This function implements the computation of Krippendorff's Alpha as per https://repository.upenn.edu/cgi/viewcontent.cgi?article=1043&context=asc_papers # nolint

replicability(
  coders,
  unit_from = "unit",
  measurement_from = "measurement",
  frequency_from = NULL,
  return_by_unit = FALSE
)

Arguments

coders

`data.table` containing the reliability data in long format.

unit_from

Name of the column containing the unit ID

measurement_from

Name of the column containing the measurements

frequency_from

(Optional) Name of the column containing the frequencies, *if* the data is in the "aggregated" form described above.

return_by_unit

(default FALSE) If TRUE, return a data.table of

Value

alpha

Krippendorff's Alpha reliability index

De

Expected disagreement

Do

Overall observed disagreement accross all units

by_unit

Dataframe with one line per unit and columns

unit

Unit

mu

Number of observations in that unit

Do

Observed disagreement within this unit

Details

It is designed to be space efficient for sparse oberverments, and as thus does not take as input a reliability matrix, but a long-format data.table

Supports nominal and binary data.

If a tibble or a non-data.table dataframe is passed as input, this function will still work! It will silently create a data.table copy of your dataframe (or tibble).

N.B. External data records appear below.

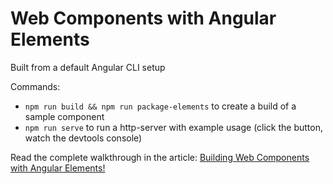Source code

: # Web Components with Angular Elements

Built from a default Angular CLI setup

Commands:

* `npm run build && npm run package-elements` to create a build of a sample component
* `npm run serve` to run a http-server with example usage (click the button, watch the devtools console)

Read the complete walkthrough in the article: [Building Web Components with Angular Elements!](https://medium.com/@tomsu/building-web-components-with-angular-elements-746cd2a38d5b)
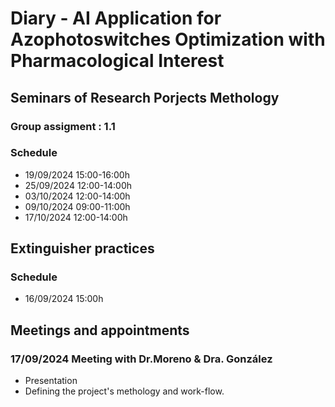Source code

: # Diary - AI Application for Azophotoswitches Optimization with Pharmacological Interest

## Seminars of Research Porjects Methology

### Group assigment : 1.1

### Schedule

 - 19/09/2024	15:00-16:00h
 - 25/09/2024	12:00-14:00h
 - 03/10/2024	12:00-14:00h
 - 09/10/2024	09:00-11:00h
 - 17/10/2024	12:00-14:00h

## Extinguisher practices

### Schedule

 - 16/09/2024	15:00h

## Meetings and appointments

### 17/09/2024	Meeting with Dr.Moreno & Dra. González

 - Presentation
 - Defining the project's methology and work-flow.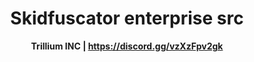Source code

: <div align="center">
<h1>Skidfuscator enterprise src</h1>

**Trillium INC | https://discord.gg/vzXzFpv2gk**
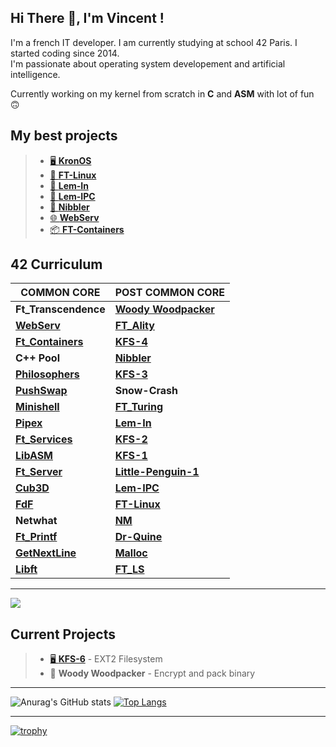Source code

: ## Hi There 👋, I'm Vincent !

I'm a french IT developer. I am currently studying at school 42 Paris. I started coding since 2014.<br>
I'm passionate about operating system developement and artificial intelligence.<br>

Currently working on my kernel from scratch in **C** and **ASM** with lot of fun 🙃

## My best projects

> - <a href="https://github.com/vvaucoul/KronOS">🖥️ **KronOS**</a><br>
> - <a href="https://github.com/vvaucoul/FT_Linux">🐧 **FT-Linux**</a>
> - <a href="https://github.com/vvaucoul/Lem-in">🐜 **Lem-In**</a>
> - <a href="https://github.com/vvaucoul/Lem-IPC">📡 **Lem-IPC**</a>
> - <a href="https://github.com/vvaucoul/Nibbler">🐍 **Nibbler**</a>
> - <a href="https://github.com/vvaucoul/WebServ">🌐 **WebServ**</a>
> - <a href="https://github.com/vvaucoul/Ft_Containers">📦 **FT-Containers**</a>

## 42 Curriculum

| **COMMON CORE** | **POST COMMON CORE**|
| ----------- | ----------- |
| **Ft_Transcendence** | <a href="https://github.com/vvaucoul/Woody-Woodpacker">**Woody Woodpacker**</a> |
| <a href="https://github.com/vvaucoul/WebServ">**WebServ**</a> | <a href="https://github.com/vvaucoul/FT_Ality">**FT_Ality**</a> |
| <a href="https://github.com/vvaucoul/Ft_Containers">**Ft_Containers**</a> | <a href="https://github.com/vvaucoul/KronOS">**KFS-4**</a> |
| **C++ Pool** |  <a href="https://github.com/vvaucoul/Nibbler">**Nibbler**</a> |
| <a href="https://github.com/vvaucoul/Philosophers">**Philosophers**</a> | <a href="https://github.com/vvaucoul/KronOS">**KFS-3**</a> |
| <a href="https://github.com/vvaucoul/Push_Swap">**PushSwap**</a> |  **Snow-Crash** |
| <a href="https://github.com/vvaucoul/Minishell">**Minishell**</a> | <a href="https://github.com/vvaucoul/Ft_Turing">**FT_Turing**</a> |
| <a href="https://github.com/vvaucoul/Pipex">**Pipex**</a> |  <a href="https://github.com/vvaucoul/Lem-in">**Lem-In**</a> |
| <a href="https://github.com/vvaucoul/Ft_Services">**Ft_Services**</a> | <a href="https://github.com/vvaucoul/KronOS">**KFS-2**</a> |
| <a href="https://github.com/vvaucoul/LibASM">**LibASM**</a> |   <a href="https://github.com/vvaucoul/KronOS">**KFS-1**</a> |
| <a href="https://github.com/vvaucoul/Ft_Server">**Ft_Server**</a> | <a href="https://github.com/vvaucoul/Little-Penguin-1">**Little-Penguin-1**</a> |
| <a href="https://github.com/vvaucoul/Cub3D">**Cub3D**</a> |  <a href="https://github.com/vvaucoul/Lem-IPC">**Lem-IPC**</a> |
| <a href="https://github.com/vvaucoul/FdF">**FdF**</a> |  <a href="https://github.com/vvaucoul/FT_Linux">**FT-Linux**</a> |
| **Netwhat** | <a href="https://github.com/vvaucoul/nm">**NM**</a> |
| <a href="https://github.com/vvaucoul/Ft_Printf">**Ft_Printf**</a> | <a href="https://github.com/vvaucoul/Dr-Quine">**Dr-Quine**</a> |
| <a href="https://github.com/vvaucoul/get_next_line">**GetNextLine**</a> |  <a href="https://github.com/vvaucoul/Malloc">**Malloc**</a> |
| <a href="https://github.com/vvaucoul/Libft">**Libft**</a> |  <a href="https://github.com/vvaucoul/ft_ls">**FT_LS**</a> |

---

<a href="https://github.com/JaeSeoKim/badge42">
  <img align="middle" src="https://badge42.vercel.app/api/v2/cl1up6ty6004409mq6xpnytje/stats?cursusId=21&coalitionId=48" />
</a>


## Current Projects

> - <a href="https://github.com/vvaucoul/KronOS/tree/work-in-progress">🖥️ **KFS-6**</a> - EXT2 Filesystem<br>
> - 🦠 **Woody Woodpacker** - Encrypt and pack binary<br>

---

 ![Anurag's GitHub stats](https://github-readme-stats.vercel.app/api?username=vvaucoul&show_icons=true&theme=dark)
[![Top Langs](https://github-readme-stats.vercel.app/api/top-langs/?username=vvaucoul&layout=compact&theme=dark)](https://github.com/anuraghazra/github-readme-stats)

---

[![trophy](https://github-profile-trophy.vercel.app/?username=vvaucoul&theme=darkhub&column=8&margin-w=15&margin-h=15)](https://github.com/ryo-ma/github-profile-trophy)
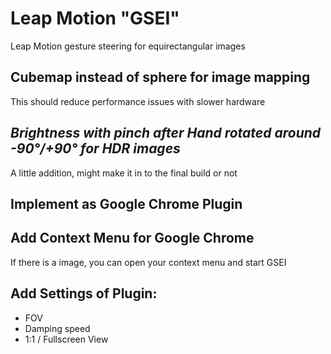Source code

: # Leap Motion "GSEI"
Leap Motion gesture steering for equirectangular images
## Cubemap instead of sphere for image mapping
This should reduce performance issues with slower hardware
## _Brightness with pinch after Hand rotated around -90°/+90° for HDR images_
A little addition, might make it in to the final build or not
## Implement as Google Chrome Plugin
## Add Context Menu for Google Chrome
If there is a image, you can open your context menu and start GSEI
## Add Settings of Plugin:
- FOV
- Damping speed
- 1:1 / Fullscreen View
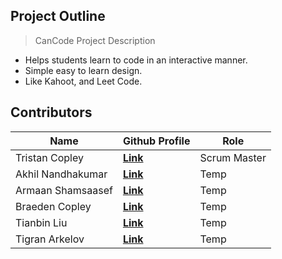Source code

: ## Project Outline
> CanCode Project Description

- Helps students learn to code in an interactive manner.
- Simple easy to learn design.
- Like Kahoot, and Leet Code.

## Contributors

| Name | Github Profile | Role |
| --- | --- | --- |
| Tristan Copley | **[Link](https://github.com/TristanCopley)** | Scrum Master |
| Akhil Nandhakumar | **[Link](https://github.com/AkhilNandhakumar)** | Temp |
| Armaan Shamsaasef | **[Link](https://github.com/xXAASXx)** | Temp |
| Braeden Copley | **[Link](https://github.com/boply)** | Temp |
| Tianbin Liu | **[Link](https://github.com/TianbinLiu)** | Temp |
| Tigran Arkelov | **[Link](https://github.com/Tigran7)** | Temp |
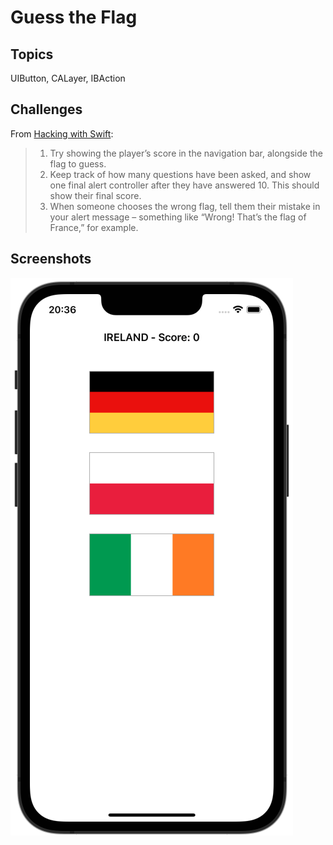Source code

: # Guess the Flag

## Topics
UIButton, CALayer, IBAction

## Challenges

From [Hacking with Swift](https://www.hackingwithswift.com/read/2/6/wrap-up):
>1. Try showing the player’s score in the navigation bar, alongside the flag to guess.
>2. Keep track of how many questions have been asked, and show one final alert controller after they have answered 10. This should show their final score.
>3. When someone chooses the wrong flag, tell them their mistake in your alert message – something like “Wrong! That’s the flag of France,” for example.

## Screenshots

![screen1](screenshots/screen01.png)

There are two possible types of input: - The "extended" form: a tidy table of individual votes, where each row is one measurement of one unit by one coder. This is typically the raw data coming out of an annotation database. The user just needs to specify which column contains the unit ID, and which column contains the measurement. Each measurement takes one of the possible values of the nominal variable. - The "aggregated" form: a tidy table of frequencies of votes per unit, where each row is the number of measurements for one unit for one nominal value. The user needs to specify which column contains the unit ID, which column contains the measurement value (amongst one of the possible values of the nominal variable), and which column contains the frequency of coders having assigned this measurement to this unit.

WARNING: this function *will* change the data.table in `dt`. If you want to avoid this, better calling it on a copy of the table.